▶ _Exercise prompt_
Reproduce only the lines that run from the line containing "types, Intermediate langauge" to the end of the entries below, exactly as they stand.

▶ _Available records_
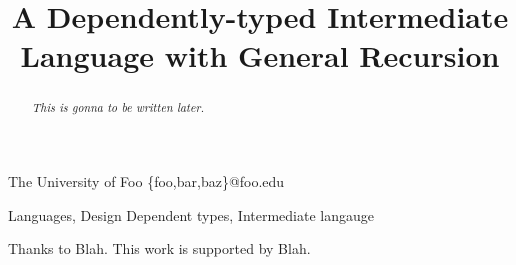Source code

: \documentclass[preprint]{sigplanconf}
\begin{document}
\setlength{\pdfpageheight}{\paperheight}
\setlength{\pdfpagewidth}{\paperwidth}


\preprintfooter{} %

\title{A Dependently-typed Intermediate Language with General Recursion}
\subtitle{}

           {The University of Foo}
           {\{foo,bar,baz\}@foo.edu}

\maketitle

\begin{abstract}
\emph{This is gonna to be written later.}
\end{abstract}

\terms Languages, Design
\keywords Dependent types, Intermediate langauge



















\acks
Thanks to Blah. This work is supported by Blah.


\nocite{*}



\appendix


\end{document}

▶ _Task response_
\keywords Dependent types, Intermediate langauge



















\acks
Thanks to Blah. This work is supported by Blah.


\nocite{*}



\appendix


\end{document}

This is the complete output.